The 1984 movie struck an instant chord with teenagers even with its heavy gloop of nostalgia, much along the lines of Grease and Bye Bye Birdie and, as Marilyn says, there are super songs to banish the blues. Hits such as Let's Hear It For The Boy, Holding Out For A Hero and the title song Footloose; all written by Bonnie Tyler and Kenny Loggins.

After the movie, the show wowed Broadway for two years, toured the USA and arrived in Britain like a juggernaut on ice, although "high art" it most definitely ain't merely content to be a crowd pleaser and, insists Marilyn, a whole lot of fun.

It might seem, on reflection, a rather strange vehicle for the woman who founded the anarchic outfit Fascinating Aida with Dillie Keane, and with Lizzie Richardson completing the trio, took by storm festivals, theatres and television audiences across Britain.

"That part of my career came together by accident in a way," she reveals. "We had a little singing act we performed in a wine bar in West Hampstead and Dillie was involved in Start the Week.

"We were rehearsing a few songs for the wine bar sessions when the producer of Start the Week asked her if she could bring some friends along to sing a bit. We didn't have the name at that time but off we went," added Marilyn who sighs - because it's the umpteenth time - as she relates that the unusual tag came from a crack by a friend about a singing diva cum striptease artist he'd seen in Latin America.

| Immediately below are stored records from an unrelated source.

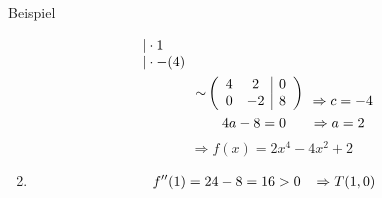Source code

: \documentclass{article}
\begin{document}
\begin{boxx}[DarkBlue]{Beispiel}
\begin{enumerate}
\begin{align*}
\begin{array}{ll}
                |\cdot 1 & \\
                |\cdot -(4)&
            \end{array} \\
            \sim&\left( \begin{array}{cc|c} 4 & 2 & 0 \\ 0 & -2 & 8 \end{array} \right) \begin{array}{ll}
                & \\
                \Rightarrow c = -4&
            \end{array}\\
            &\hspace*{4mm}4a -8 = 0 \hspace*{6mm}\Rightarrow a = 2
        \end{align*}
        \[\Rightarrow f(x) = 2x^4 - 4x^2 + 2\]
        \item \begin{align*}
            f''(1) &= 24-8 = 16 > 0 \hspace*{3mm}\Rightarrow T(1, 0)
        \end{align*}
    \end{enumerate}
\end{boxx}
\end{document}
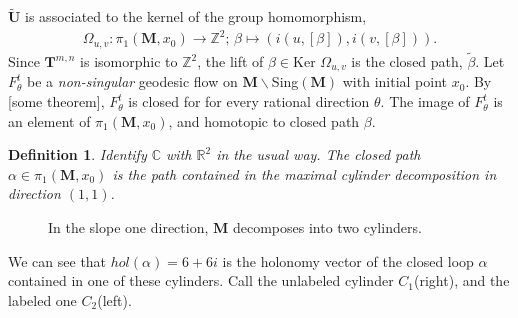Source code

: \documentclass[]{article}
\newtheorem{Def}{Definition}[section]
\begin{document}
$\tilde{\mathbf{U}}$ is associated to the kernel of the group homomorphism,
\begin{align}
\Omega_{u,v}:\pi_1(\mathbf{M},x_0)\rightarrow \mathbb{Z}^2 \text{; } \beta\mapsto(i(u,[\beta]),i(v,[\beta])).
\end{align}
Since $\mathbf{T}^{m,n}$ is isomorphic to $\mathbb{Z}^2$, the lift of $\beta\in \text{Ker } \Omega_{u,v}$ is the closed path, $\tilde{\beta}$. Let $F^t_\theta$ be a \emph{non-singular} geodesic flow on $\mathbf{M}\backslash$Sing$(\mathbf M)$ with initial point $x_0$. By [some theorem], $F^t_\theta$ is closed for for every rational direction $\theta$. The image of $F^t_\theta$ is an element of $\pi_1(\mathbf M, x_0)$, and homotopic to closed path $\beta$. 

\begin{Def} Identify $\mathbb C$ with $\mathbb{R}^2$ in the usual way. The closed path $\alpha\in\pi_1(\mathbf M, x_0)$ is the path contained in the maximal cylinder decomposition in direction $(1,1)$.
\end{Def}

\begin{figure}[H]
\centering

\caption{In the slope one direction, $\mathbf M$ decomposes into two cylinders.}
\end{figure}

We can see that $hol(\alpha)=6+6i$ is the holonomy vector of the closed loop $\alpha$ contained in one of these cylinders. Call the unlabeled cylinder $C_1$(right), and the labeled one $C_2$(left).
\end{document}
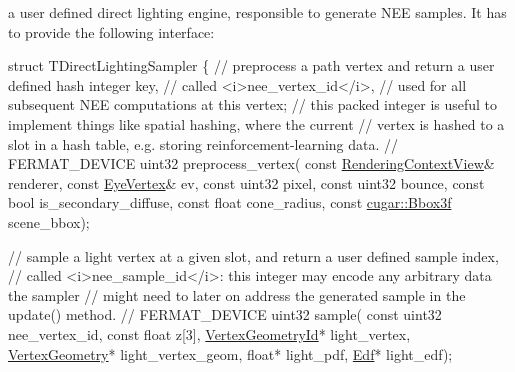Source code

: \begin{DoxyParagraph}{}
\begin{DoxyEnumerate}
\item a user defined direct lighting engine, responsible to generate N\+EE samples. It has to provide the following interface\+: ~\newline

\begin{DoxyCode}
\textcolor{keyword}{struct }TDirectLightingSampler
\{
  \textcolor{comment}{// preprocess a path vertex and return a user defined hash integer key,}
  \textcolor{comment}{// called <i>nee\_vertex\_id</i>,}
  \textcolor{comment}{// used for all subsequent NEE computations at this vertex;}
  \textcolor{comment}{// this packed integer is useful to implement things like spatial hashing, where the current}
  \textcolor{comment}{// vertex is hashed to a slot in a hash table, e.g. storing reinforcement-learning data.}
  \textcolor{comment}{//}
  FERMAT\_DEVICE
  uint32 preprocess\_vertex(
      \textcolor{keyword}{const} \hyperlink{struct_rendering_context_view}{RenderingContextView}& renderer,
      \textcolor{keyword}{const} \hyperlink{struct_eye_vertex}{EyeVertex}&    ev,
      \textcolor{keyword}{const} uint32        pixel,
      \textcolor{keyword}{const} uint32        bounce,
      \textcolor{keyword}{const} \textcolor{keywordtype}{bool}          is\_secondary\_diffuse,
      \textcolor{keyword}{const} \textcolor{keywordtype}{float}         cone\_radius,
      \textcolor{keyword}{const} \hyperlink{structcugar_1_1_bbox}{cugar::Bbox3f} scene\_bbox);

  \textcolor{comment}{// sample a light vertex at a given slot, and return a user defined sample index,}
  \textcolor{comment}{// called <i>nee\_sample\_id</i>: this integer may encode any arbitrary data the sampler}
  \textcolor{comment}{// might need to later on address the generated sample in the update() method.}
  \textcolor{comment}{//}
  FERMAT\_DEVICE
  uint32 sample(
      \textcolor{keyword}{const} uint32        nee\_vertex\_id,
      \textcolor{keyword}{const} \textcolor{keywordtype}{float}         z[3],
      \hyperlink{struct_vertex_geometry_id}{VertexGeometryId}*   light\_vertex,
      \hyperlink{struct_vertex_geometry}{VertexGeometry}*     light\_vertex\_geom,
      \textcolor{keywordtype}{float}*              light\_pdf,
      \hyperlink{struct_edf}{Edf}*                light\_edf);


\end{DoxyCode}
\end{DoxyEnumerate}
\end{DoxyParagraph}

The trio became hot-spot regulars on such shows as People Like Us, After Hours, TV-AM and of course their own particular favourite Stop The Week, the off the wall skit programme that first unleashed Fascinating Aida's confection on an unsuspecting world. Marilyn made two albums with her pals and cut loose in 1986 to pursue other avenues. A native of

Dulwich, in south east London - and she still lives only half a mile away - Marilyn read English at Manchester University and followed that up with a diploma in drama before her first break came in Godspell! - the show first promoted by the enthusiastic if youthful Cameron Mackintosh

"After acting and singing, dancing was the third thing I got to grips with and I really picked up a lot of stage craft from Roy Hudd in Oliver. He is my theatrical god-daddy. If I learned anything about timing, it came from him.

"He was a terrific role model and deserved his OBE," said Marilyn who has also won numerous accolades for her West End roles, in particular in What A Performance in which she played David Suchet's mother. Later with the RSC - at the Barbican and Stratford - Marilyn played the Dormouse and the White Queen in their dramatisation of both of the Alice in Wonderland books.

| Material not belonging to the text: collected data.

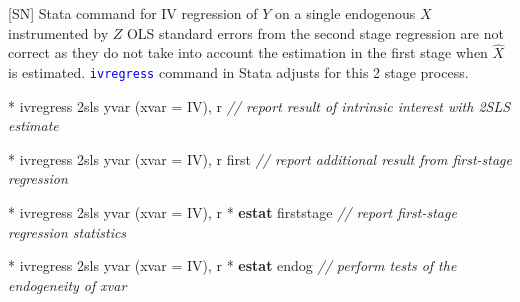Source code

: \documentclass[
  10pt,
  ignorenonframetext,
]{beamer}
\newenvironment{Shaded}{\begin{snugshade}}{\end{snugshade}}
\newcommand{\CommentTok}[1]{\textcolor[rgb]{0.56,0.35,0.01}{\textit{#1}}}
\newcommand{\FunctionTok}[1]{\textcolor[rgb]{0.00,0.00,0.00}{#1}}
\newcommand{\KeywordTok}[1]{\textcolor[rgb]{0.13,0.29,0.53}{\textbf{#1}}}
\newcommand{\NormalTok}[1]{#1}
\begin{document}
\begin{frame}[fragile]{{[}SN{]} Stata command for IV regression of \(Y\)
on a single endogenous \(X\) instrumented by \(Z\)}
\protect\hypertarget{sn-stata-command-for-iv-regression-of-y-on-a-single-endogenous-x-instrumented-by-z}{}
OLS standard errors from the second stage regression are not correct as
they do not take into account the estimation in the first stage when
\(\hat{X}\) is estimated. \textcolor{blue}{\texttt{ivregress}} command
in Stata adjusts for this 2 stage process.

\small

\begin{Shaded}
\begin{Highlighting}[]
\NormalTok{* ivregress 2sls yvar (xvar = IV), }\FunctionTok{r}
\CommentTok{// report result of intrinsic interest with 2SLS estimate}
\end{Highlighting}
\end{Shaded}

\begin{Shaded}
\begin{Highlighting}[]
\NormalTok{* ivregress 2sls yvar (xvar = IV), }\FunctionTok{r}\NormalTok{ first}
\CommentTok{// report additional result from first{-}stage regression}
\end{Highlighting}
\end{Shaded}

\begin{Shaded}
\begin{Highlighting}[]
\NormalTok{* ivregress 2sls yvar (xvar = IV), }\FunctionTok{r}
\NormalTok{* }\KeywordTok{estat}\NormalTok{ firststage}
\CommentTok{// report first{-}stage regression statistics}
\end{Highlighting}
\end{Shaded}

\begin{Shaded}
\begin{Highlighting}[]
\NormalTok{* ivregress 2sls yvar (xvar = IV), }\FunctionTok{r}
\NormalTok{* }\KeywordTok{estat}\NormalTok{ endog}
\CommentTok{// perform tests of the endogeneity of xvar}
\end{Highlighting}
\end{Shaded}
\end{frame}
\end{document}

Marilyn reveals, though, that her real love is for opera and two of her happiest experiences came when she played Despina in Cosi Fan Tutte with Music Theatre London and later Anina in La Traviata.

"And I just adored being in Opera North's version of Showboat - a work that high fallutin' opera lovers might deride as cross over but was marvellous," commented Marilyn who actually appeared at Liverpool's Empire in that production, and later also in Cococabana.

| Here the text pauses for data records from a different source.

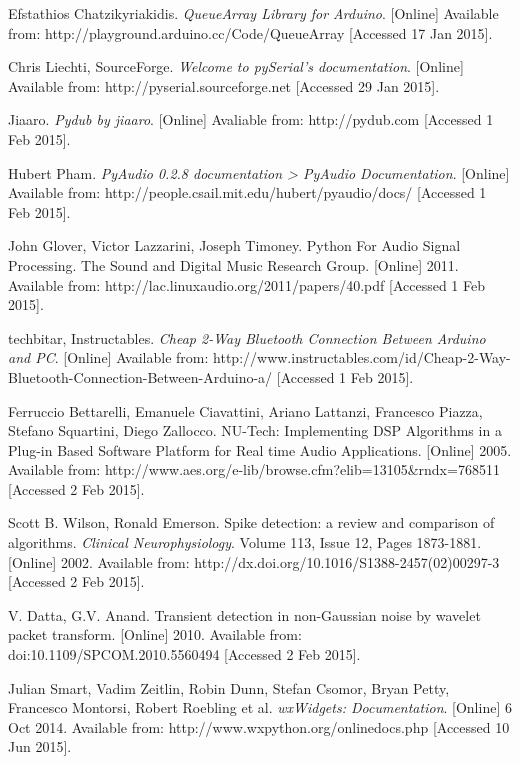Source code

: \begin{thebibliography}{99}

    Efstathios Chatzikyriakidis. \emph{QueueArray Library for Arduino}. [Online] Available from: http://playground.arduino.cc/Code/QueueArray [Accessed 17 Jan 2015].

    Chris Liechti, SourceForge. \emph{Welcome to pySerial's documentation}. [Online] Available from: http://pyserial.sourceforge.net [Accessed 29 Jan 2015].

    Jiaaro. \emph{Pydub by jiaaro}. [Online] Avaliable from: http://pydub.com [Accessed 1 Feb 2015].

    Hubert Pham. \emph{PyAudio 0.2.8 documentation > PyAudio Documentation}. [Online] Available from: http://people.csail.mit.edu/hubert/pyaudio/docs/ [Accessed 1 Feb 2015].
    
    
    John Glover, Victor Lazzarini, Joseph Timoney. Python For Audio Signal Processing. The Sound and Digital Music Research Group. [Online] 2011. Available from: http://lac.linuxaudio.org/2011/papers/40.pdf [Accessed 1 Feb 2015].

    techbitar, Instructables. \emph{Cheap 2-Way Bluetooth Connection Between Arduino and PC}. [Online] Available from: http://www.instructables.com/id/Cheap-2-Way-Bluetooth-Connection-Between-Arduino-a/ [Accessed 1 Feb 2015].

    Ferruccio Bettarelli, Emanuele Ciavattini, Ariano Lattanzi, Francesco Piazza, Stefano Squartini, Diego Zallocco. NU-Tech: Implementing DSP Algorithms in a Plug-in Based Software Platform for Real time Audio Applications. [Online] 2005. Available from: http://www.aes.org/e-lib/browse.cfm?elib=13105\&rndx=768511 [Accessed 2 Feb 2015].

    Scott B. Wilson, Ronald Emerson. Spike detection: a review and comparison of algorithms. \emph{Clinical Neurophysiology}. Volume 113, Issue 12, Pages 1873-1881. [Online] 2002. Available from: http://dx.doi.org/10.1016/S1388-2457(02)00297-3 [Accessed 2 Feb 2015].
    
    V. Datta, G.V. Anand. Transient detection in non-Gaussian noise by wavelet packet transform. [Online] 2010. Available from: doi:10.1109/SPCOM.2010.5560494 [Accessed 2 Feb 2015].

Julian Smart, Vadim Zeitlin, Robin Dunn, Stefan Csomor, Bryan Petty, Francesco Montorsi, Robert Roebling et al. \textit{wxWidgets: Documentation}. [Online] 6 Oct 2014. Available from: http://www.wxpython.org/onlinedocs.php [Accessed 10 Jun 2015].


\end{thebibliography}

"I think Liverpool is a great theatrical city and when I was a student in Manchester it had a lively scene with the old Everyman and I remember a few years later John Doyle's wonderful As You Like It there," she adds.

But the gals in Fascinating Aida hadn't finished with Marilyn, even though she assumed she'd taken part in the farewell concert in Hammersmith in 1989.

"It seems it won't lie down and it went on through until last year when I took part in what we called the One Last Flutter tour," says Marilyn, who finally did take her leave after another nine months, and after the show had picked up a coveted Olivier nomination in the 'best entertainment' category.

"I thought it best to bow out on a high and an Olivier is the best, although I hear that Dillie has been wowing the audiences in New York with the show, and I am delighted," she added, though now pleased to have committed to this Footloose tour, which after a short summer break she expects to carry on through to the end of the year.